**Provided data**

══════════════════════════════

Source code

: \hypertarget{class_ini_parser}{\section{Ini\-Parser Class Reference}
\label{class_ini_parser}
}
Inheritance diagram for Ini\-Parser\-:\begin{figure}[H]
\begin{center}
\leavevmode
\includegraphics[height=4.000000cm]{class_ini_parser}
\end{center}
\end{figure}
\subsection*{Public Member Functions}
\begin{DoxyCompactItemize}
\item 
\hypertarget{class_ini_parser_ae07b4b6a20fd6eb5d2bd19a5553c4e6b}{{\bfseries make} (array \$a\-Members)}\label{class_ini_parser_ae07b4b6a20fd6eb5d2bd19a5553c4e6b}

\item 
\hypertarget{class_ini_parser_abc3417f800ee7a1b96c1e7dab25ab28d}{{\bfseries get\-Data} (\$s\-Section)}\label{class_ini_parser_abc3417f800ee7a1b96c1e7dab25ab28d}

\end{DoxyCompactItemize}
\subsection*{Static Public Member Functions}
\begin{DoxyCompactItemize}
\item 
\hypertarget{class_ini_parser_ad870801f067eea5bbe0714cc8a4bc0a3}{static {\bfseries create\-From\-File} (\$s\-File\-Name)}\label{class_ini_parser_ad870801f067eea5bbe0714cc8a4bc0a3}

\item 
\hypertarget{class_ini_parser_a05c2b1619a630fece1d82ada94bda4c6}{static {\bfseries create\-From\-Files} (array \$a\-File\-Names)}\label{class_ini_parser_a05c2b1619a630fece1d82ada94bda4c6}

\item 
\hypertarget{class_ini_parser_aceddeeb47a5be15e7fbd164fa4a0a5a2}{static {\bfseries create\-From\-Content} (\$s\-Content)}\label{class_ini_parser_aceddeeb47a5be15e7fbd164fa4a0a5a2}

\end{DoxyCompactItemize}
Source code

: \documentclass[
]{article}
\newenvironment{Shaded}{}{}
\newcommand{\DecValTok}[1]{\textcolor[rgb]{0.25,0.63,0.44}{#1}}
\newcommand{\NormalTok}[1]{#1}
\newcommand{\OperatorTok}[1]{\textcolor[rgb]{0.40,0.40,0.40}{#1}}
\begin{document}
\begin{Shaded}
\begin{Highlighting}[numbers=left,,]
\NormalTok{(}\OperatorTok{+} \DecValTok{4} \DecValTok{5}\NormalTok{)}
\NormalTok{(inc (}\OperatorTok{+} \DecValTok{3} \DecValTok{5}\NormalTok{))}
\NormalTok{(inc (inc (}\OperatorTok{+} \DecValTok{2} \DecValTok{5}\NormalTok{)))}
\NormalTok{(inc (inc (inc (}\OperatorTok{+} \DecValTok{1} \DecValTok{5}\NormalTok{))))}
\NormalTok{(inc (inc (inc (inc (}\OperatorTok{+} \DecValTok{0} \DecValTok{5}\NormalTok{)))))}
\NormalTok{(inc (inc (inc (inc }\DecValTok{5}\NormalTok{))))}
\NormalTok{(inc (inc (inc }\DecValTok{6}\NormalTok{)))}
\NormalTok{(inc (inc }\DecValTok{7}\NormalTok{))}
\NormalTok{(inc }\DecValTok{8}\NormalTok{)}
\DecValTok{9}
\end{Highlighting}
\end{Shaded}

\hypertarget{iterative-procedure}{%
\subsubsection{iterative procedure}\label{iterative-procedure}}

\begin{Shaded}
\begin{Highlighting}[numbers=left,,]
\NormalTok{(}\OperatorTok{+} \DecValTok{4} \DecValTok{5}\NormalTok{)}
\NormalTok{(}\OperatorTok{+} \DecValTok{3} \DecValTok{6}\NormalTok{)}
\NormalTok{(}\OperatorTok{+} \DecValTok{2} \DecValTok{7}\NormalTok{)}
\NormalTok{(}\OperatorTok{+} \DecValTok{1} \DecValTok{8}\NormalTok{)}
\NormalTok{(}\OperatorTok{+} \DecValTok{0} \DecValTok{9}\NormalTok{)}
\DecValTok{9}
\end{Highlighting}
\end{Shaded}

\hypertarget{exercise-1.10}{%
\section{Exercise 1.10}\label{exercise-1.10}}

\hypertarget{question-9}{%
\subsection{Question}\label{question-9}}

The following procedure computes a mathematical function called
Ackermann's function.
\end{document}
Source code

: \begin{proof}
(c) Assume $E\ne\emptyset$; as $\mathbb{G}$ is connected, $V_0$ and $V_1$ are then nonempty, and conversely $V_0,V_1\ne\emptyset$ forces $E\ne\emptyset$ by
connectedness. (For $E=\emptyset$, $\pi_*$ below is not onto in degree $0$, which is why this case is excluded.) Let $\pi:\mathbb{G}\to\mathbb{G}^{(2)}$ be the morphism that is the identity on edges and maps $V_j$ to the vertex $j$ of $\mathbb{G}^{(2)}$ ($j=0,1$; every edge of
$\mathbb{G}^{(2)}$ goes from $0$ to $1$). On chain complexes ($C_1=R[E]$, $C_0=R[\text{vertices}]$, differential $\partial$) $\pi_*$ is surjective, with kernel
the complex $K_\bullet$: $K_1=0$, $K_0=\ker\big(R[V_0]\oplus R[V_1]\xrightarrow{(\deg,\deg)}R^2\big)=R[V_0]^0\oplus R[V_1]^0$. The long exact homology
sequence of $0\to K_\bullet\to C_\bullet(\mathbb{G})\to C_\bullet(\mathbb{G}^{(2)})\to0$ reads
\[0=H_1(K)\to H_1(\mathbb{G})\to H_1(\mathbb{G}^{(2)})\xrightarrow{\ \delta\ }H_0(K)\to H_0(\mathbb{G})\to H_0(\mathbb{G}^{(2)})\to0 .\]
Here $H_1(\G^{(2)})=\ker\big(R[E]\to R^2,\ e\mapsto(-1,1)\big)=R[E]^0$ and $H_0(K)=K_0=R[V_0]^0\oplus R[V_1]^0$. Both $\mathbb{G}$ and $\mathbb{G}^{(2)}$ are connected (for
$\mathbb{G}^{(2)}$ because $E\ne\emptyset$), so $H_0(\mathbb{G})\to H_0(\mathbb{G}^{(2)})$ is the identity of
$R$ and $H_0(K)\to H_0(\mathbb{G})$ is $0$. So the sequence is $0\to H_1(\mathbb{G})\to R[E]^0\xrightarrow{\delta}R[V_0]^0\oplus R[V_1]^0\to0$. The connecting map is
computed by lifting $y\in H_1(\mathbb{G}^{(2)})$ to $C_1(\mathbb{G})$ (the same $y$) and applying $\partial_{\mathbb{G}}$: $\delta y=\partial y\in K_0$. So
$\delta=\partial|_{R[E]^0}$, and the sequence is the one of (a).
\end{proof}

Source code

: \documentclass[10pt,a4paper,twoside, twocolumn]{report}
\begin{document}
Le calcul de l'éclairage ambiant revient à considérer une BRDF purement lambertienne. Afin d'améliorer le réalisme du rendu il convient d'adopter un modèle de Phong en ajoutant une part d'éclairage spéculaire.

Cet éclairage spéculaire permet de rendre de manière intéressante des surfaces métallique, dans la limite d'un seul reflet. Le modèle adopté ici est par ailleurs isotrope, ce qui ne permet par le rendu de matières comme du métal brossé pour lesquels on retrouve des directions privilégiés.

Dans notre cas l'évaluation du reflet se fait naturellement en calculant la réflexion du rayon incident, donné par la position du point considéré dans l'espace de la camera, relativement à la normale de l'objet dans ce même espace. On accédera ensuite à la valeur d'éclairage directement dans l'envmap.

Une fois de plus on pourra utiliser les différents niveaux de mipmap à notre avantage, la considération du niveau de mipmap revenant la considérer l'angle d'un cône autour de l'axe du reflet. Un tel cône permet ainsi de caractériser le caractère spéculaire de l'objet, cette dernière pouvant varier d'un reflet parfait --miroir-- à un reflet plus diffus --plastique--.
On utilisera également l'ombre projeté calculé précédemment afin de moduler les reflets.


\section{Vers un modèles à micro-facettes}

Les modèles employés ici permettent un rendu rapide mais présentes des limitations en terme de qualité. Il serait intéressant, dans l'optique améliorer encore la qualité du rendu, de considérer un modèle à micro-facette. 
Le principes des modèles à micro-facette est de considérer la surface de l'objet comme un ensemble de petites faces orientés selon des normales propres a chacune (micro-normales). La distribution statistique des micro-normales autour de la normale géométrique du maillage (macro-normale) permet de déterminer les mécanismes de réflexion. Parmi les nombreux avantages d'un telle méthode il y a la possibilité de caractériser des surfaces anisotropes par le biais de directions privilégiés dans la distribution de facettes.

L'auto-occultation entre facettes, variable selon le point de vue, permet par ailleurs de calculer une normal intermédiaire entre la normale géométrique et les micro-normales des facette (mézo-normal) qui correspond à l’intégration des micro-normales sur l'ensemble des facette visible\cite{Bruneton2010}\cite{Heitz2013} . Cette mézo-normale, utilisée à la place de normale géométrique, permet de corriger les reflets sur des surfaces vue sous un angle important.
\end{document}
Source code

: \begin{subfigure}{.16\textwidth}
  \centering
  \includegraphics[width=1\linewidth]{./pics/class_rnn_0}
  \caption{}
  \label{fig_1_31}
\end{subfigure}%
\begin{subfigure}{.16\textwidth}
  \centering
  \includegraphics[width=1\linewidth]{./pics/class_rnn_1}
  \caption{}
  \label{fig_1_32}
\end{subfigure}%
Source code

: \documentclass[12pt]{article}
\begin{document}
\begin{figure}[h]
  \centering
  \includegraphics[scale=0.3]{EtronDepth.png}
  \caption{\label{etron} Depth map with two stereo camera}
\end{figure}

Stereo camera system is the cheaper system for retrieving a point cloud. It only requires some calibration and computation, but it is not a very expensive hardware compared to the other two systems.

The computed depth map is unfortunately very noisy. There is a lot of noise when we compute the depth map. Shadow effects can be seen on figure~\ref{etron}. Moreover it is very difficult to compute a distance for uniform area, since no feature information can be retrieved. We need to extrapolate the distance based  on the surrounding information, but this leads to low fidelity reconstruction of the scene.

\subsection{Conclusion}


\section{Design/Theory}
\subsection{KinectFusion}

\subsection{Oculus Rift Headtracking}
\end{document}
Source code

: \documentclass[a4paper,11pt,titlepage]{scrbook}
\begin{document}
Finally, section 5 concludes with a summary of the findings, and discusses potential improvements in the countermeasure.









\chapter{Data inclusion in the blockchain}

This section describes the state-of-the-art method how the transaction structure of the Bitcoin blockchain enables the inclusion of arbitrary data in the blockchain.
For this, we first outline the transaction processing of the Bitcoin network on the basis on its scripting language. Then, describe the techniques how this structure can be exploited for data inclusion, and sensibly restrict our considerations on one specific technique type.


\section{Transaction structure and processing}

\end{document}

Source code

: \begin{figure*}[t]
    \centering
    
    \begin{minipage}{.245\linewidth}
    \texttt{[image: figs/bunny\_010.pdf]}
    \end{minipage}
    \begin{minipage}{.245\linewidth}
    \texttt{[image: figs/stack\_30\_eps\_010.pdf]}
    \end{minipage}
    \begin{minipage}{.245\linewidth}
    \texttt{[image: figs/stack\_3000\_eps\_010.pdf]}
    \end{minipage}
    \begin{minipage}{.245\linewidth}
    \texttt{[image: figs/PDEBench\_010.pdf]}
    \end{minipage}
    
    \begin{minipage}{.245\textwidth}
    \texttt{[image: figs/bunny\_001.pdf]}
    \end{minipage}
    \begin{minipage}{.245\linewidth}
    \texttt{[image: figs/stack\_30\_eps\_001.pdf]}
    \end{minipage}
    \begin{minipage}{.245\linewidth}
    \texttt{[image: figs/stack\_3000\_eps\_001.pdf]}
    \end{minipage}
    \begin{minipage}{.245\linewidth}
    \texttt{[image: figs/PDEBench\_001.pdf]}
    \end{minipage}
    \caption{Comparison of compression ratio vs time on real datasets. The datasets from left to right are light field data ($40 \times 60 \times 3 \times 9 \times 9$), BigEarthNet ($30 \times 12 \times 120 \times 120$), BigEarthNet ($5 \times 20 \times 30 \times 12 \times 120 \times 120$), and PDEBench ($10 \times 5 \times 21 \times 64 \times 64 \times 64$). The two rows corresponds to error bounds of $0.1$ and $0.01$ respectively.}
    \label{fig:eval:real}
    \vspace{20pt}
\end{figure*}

══════════════════════════════

**Directions**
Scan the data for the string "normales" and copy each line in which it occurs.

**Response box**
Le principes des modèles à micro-facette est de considérer la surface de l'objet comme un ensemble de petites faces orientés selon des normales propres a chacune (micro-normales). La distribution statistique des micro-normales autour de la normale géométrique du maillage (macro-normale) permet de déterminer les mécanismes de réflexion. Parmi les nombreux avantages d'un telle méthode il y a la possibilité de caractériser des surfaces anisotropes par le biais de directions privilégiés dans la distribution de facettes.
L'auto-occultation entre facettes, variable selon le point de vue, permet par ailleurs de calculer une normal intermédiaire entre la normale géométrique et les micro-normales des facette (mézo-normal) qui correspond à l’intégration des micro-normales sur l'ensemble des facette visible\cite{Bruneton2010}\cite{Heitz2013} . Cette mézo-normale, utilisée à la place de normale géométrique, permet de corriger les reflets sur des surfaces vue sous un angle important.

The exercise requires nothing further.